• _Brief_: Scan the entries that follow for the word "negative", then report every line in which it appears.

Records from a data source
-----
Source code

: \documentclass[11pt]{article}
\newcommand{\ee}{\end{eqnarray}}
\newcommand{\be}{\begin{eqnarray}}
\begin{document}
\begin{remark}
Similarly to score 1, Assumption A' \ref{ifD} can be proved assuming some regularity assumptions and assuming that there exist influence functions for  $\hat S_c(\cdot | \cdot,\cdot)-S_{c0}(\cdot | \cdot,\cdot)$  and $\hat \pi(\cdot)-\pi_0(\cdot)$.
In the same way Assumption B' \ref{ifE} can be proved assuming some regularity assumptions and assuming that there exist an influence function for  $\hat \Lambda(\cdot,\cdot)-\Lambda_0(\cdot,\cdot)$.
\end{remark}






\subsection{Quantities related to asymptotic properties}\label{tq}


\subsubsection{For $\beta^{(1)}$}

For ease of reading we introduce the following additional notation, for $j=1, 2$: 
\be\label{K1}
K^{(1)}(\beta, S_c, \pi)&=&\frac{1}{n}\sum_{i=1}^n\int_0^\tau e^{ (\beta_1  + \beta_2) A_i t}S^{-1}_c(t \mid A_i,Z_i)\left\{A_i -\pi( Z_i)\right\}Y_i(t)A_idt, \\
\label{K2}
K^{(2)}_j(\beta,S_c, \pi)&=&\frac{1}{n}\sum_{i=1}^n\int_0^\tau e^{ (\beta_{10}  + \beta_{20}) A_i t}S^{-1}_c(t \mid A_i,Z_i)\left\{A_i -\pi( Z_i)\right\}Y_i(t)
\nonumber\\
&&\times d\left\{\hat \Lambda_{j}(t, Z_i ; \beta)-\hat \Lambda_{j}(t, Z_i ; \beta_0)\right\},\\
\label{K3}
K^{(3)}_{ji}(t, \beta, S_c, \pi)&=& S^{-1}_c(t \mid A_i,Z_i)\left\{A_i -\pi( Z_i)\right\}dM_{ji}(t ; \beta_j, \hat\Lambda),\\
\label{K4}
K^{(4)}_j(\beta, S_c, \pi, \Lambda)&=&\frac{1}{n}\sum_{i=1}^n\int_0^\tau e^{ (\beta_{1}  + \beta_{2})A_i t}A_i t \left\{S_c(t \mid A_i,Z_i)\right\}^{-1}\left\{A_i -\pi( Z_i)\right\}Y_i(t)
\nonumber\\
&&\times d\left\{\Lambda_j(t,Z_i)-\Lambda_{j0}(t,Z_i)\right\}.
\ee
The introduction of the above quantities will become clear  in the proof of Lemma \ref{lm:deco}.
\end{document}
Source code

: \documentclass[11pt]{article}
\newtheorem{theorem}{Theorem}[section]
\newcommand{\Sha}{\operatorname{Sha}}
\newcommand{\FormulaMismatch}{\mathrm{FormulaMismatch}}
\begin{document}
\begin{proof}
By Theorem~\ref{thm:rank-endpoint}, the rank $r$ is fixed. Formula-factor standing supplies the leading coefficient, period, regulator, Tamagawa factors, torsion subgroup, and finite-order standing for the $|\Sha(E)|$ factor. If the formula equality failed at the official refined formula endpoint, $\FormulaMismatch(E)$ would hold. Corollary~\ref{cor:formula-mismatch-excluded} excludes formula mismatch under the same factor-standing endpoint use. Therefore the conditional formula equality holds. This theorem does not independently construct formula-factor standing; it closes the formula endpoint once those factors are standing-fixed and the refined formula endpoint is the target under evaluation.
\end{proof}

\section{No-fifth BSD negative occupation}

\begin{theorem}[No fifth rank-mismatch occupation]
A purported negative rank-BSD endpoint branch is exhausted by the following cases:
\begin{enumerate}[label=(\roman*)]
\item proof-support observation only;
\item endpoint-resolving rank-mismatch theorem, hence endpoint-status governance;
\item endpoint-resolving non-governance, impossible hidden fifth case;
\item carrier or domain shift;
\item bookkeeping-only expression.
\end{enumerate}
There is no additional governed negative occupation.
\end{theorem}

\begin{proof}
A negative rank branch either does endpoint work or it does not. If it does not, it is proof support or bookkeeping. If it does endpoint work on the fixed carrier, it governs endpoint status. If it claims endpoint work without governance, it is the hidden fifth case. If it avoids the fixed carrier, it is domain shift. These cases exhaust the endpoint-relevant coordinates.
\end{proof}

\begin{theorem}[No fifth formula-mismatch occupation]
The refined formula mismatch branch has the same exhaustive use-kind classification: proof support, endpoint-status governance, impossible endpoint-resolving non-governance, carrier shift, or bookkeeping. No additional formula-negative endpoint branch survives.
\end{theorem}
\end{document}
-----
• _Exercise solution_:
\section{No-fifth BSD negative occupation}
A purported negative rank-BSD endpoint branch is exhausted by the following cases:
There is no additional governed negative occupation.
A negative rank branch either does endpoint work or it does not. If it does not, it is proof support or bookkeeping. If it does endpoint work on the fixed carrier, it governs endpoint status. If it claims endpoint work without governance, it is the hidden fifth case. If it avoids the fixed carrier, it is domain shift. These cases exhaust the endpoint-relevant coordinates.
The refined formula mismatch branch has the same exhaustive use-kind classification: proof support, endpoint-status governance, impossible endpoint-resolving non-governance, carrier shift, or bookkeeping. No additional formula-negative endpoint branch survives.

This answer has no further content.